The Cathars
To understand Esclarmonde de Foix (Occitan Esclarmonda) we must start by understanding the Cathars, who they were, and what role they played in the creation of modern Gnosticism.
As Christianity took hold across the Near East and Europe in the first three centuries CE it assimilated many contemporary beliefs. Two principal beliefs at the time were Neoplatonism, the last great intellectual stand of Paganism, and Zoroastrianism, itself a consolidation of various Persian traditions.
This gave rise to strands of “Christian” belief that differed notably from Paulist Christianity, which had itself absorbed Hellenic folk tradition to the extent of creating the myth of Jesus virgin birth. Identified as “Gnosticism” these faiths tended, by virtue of their scale if not original intent to focus more on personal experience of the divine and ascent, where Paulist Christianity was increasingly intercessory.
One focus of these religions was to rationalize the existence of evil in the world, an issue summed up by Archibald MacLeish in J.B.
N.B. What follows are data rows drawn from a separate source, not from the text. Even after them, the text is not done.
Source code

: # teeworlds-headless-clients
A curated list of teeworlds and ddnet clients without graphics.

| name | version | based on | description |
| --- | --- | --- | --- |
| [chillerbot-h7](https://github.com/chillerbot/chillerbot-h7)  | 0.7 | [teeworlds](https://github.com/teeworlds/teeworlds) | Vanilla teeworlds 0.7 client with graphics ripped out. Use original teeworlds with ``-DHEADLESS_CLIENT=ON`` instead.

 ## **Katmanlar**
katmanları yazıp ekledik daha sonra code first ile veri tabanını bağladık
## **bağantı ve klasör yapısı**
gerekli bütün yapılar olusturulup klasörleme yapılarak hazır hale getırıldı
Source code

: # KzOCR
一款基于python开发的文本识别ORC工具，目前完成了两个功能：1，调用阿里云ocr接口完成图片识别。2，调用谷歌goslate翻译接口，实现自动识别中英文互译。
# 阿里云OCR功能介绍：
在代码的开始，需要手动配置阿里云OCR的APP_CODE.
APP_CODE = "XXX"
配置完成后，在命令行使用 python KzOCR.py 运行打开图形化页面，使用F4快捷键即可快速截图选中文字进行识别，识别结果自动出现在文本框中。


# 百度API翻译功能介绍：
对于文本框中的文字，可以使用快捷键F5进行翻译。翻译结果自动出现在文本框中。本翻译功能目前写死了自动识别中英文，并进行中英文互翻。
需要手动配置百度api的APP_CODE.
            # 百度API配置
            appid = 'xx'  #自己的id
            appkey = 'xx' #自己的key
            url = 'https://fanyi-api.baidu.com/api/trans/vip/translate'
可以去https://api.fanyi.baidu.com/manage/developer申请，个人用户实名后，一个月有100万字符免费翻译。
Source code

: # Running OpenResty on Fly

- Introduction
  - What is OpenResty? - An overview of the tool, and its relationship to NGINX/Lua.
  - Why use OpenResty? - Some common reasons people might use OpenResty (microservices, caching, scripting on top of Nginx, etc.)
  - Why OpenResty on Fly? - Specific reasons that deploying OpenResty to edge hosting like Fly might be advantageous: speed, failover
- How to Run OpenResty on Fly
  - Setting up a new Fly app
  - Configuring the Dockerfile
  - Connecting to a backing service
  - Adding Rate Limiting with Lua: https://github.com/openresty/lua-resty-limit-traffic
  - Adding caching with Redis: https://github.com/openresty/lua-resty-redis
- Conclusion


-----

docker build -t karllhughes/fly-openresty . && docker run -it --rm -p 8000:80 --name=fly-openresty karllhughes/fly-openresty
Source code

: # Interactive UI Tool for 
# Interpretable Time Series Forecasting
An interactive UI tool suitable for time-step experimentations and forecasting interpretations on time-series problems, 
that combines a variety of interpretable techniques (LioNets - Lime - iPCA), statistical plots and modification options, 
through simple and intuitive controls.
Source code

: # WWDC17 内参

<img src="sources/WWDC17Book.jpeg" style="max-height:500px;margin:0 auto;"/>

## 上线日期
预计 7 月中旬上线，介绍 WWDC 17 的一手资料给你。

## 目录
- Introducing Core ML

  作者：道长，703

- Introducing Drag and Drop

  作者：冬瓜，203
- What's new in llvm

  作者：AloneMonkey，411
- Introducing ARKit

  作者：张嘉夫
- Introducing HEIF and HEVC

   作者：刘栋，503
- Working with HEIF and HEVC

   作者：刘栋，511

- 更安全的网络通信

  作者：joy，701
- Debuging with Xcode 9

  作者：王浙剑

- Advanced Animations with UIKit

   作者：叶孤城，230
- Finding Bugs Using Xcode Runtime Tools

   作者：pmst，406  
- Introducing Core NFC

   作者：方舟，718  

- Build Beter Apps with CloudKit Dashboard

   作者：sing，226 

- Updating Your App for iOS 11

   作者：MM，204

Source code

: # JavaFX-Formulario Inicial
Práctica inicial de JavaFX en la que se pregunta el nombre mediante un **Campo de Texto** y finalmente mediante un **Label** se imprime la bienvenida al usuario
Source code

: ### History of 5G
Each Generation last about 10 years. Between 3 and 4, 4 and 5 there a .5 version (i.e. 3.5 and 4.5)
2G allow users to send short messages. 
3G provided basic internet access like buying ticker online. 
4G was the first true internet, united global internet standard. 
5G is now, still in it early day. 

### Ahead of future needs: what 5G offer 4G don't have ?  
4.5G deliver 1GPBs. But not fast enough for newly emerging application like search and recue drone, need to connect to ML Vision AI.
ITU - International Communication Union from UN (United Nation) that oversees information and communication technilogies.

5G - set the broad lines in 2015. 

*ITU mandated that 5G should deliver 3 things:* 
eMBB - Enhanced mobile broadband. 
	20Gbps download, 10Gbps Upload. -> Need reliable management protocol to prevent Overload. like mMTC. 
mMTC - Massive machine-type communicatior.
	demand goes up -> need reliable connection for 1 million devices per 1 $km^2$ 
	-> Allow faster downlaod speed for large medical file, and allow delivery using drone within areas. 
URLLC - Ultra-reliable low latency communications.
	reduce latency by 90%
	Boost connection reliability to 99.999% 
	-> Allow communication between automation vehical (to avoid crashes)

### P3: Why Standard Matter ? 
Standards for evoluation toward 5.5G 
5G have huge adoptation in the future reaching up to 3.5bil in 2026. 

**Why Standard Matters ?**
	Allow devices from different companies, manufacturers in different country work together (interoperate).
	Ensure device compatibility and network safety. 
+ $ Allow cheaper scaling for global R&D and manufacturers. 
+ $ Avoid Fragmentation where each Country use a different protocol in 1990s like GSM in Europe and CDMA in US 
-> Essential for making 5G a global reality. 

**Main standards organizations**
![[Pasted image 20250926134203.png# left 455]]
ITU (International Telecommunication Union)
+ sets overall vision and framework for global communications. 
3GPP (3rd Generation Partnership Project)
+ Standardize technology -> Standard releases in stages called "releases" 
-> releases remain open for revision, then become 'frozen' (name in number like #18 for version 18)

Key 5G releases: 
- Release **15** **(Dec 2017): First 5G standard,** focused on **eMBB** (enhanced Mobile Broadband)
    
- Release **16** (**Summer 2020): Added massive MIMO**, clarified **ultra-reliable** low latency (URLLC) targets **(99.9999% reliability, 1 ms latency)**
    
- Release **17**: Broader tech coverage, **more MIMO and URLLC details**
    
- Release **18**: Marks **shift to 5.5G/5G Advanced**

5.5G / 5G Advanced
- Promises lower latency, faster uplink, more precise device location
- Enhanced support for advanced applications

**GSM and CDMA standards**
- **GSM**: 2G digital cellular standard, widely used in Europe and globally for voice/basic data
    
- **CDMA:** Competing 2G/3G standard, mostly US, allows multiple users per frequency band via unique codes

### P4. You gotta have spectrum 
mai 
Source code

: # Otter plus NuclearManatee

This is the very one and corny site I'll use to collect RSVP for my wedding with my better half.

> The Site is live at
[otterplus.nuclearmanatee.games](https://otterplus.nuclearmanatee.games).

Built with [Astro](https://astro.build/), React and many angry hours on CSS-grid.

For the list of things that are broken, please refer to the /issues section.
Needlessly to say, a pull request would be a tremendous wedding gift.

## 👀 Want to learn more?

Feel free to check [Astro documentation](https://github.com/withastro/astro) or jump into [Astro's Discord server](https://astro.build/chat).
“If God is God He is not good,
If God is good He is not God;
Take the even, take the odd….”
Scholars argue over the exact extent of influence by one Gnostic group on the next, and the extent of Gnostic heresy on non-Gnostic heresy. We believe informed by literary history that the impact of these ideas as “memes” in the original sense of the word preceded and may have been greater than actual intentional transmission.
From Paulicians to Bogomils to Catharism
Paulist Christianity tended to follow a model laid down in the Hebrew Book of Job whereby mortal existence was a “test.” Gnosticism was more willing to look at a universe in which there was more than one deific power, with the “evil” party having hidden the true immortal form of man in the material universe. This is the root of nearly all western esotericism, and all models, including Thelema, which posit some sort of “ascent.” The departing point of Thelema is the supposition that there is a central deity at all, or that the soul is “imprisoned” in flesh, however these concepts were subject to numerous Gnostic glimmerings and flickers.
The first and most significant Gnostic belief was Manichaeism, named for Mani, killed by the Persion establishment in 276 AD. His system of belief was a synthesis of Zoroastrianism, Christianity, Buddhis, and Babylonian Mandaeism, his birth faith.
By the 6th Century, Manichaeism had been repressed, but two major “heresies” throve in the liminal spaces at the edge of the Christian sphere in Asia Minor, Paulicianism, and Messalianism.
It is generally likely that Gnosticism passed west in three overlapping waves. The first a vague ideological transmission, giving rise to Gnostic dissenters, and giving a potential identification to previously non-Gnostic dissent. Piphiles in Reims rejected marriage and lived in impure and incestuous unions, accusations that would mirror those against Cathars. By 1163 concern over Albigensian heretics at the Council of Tours focused on beliefs that seemed Bogomil influenced.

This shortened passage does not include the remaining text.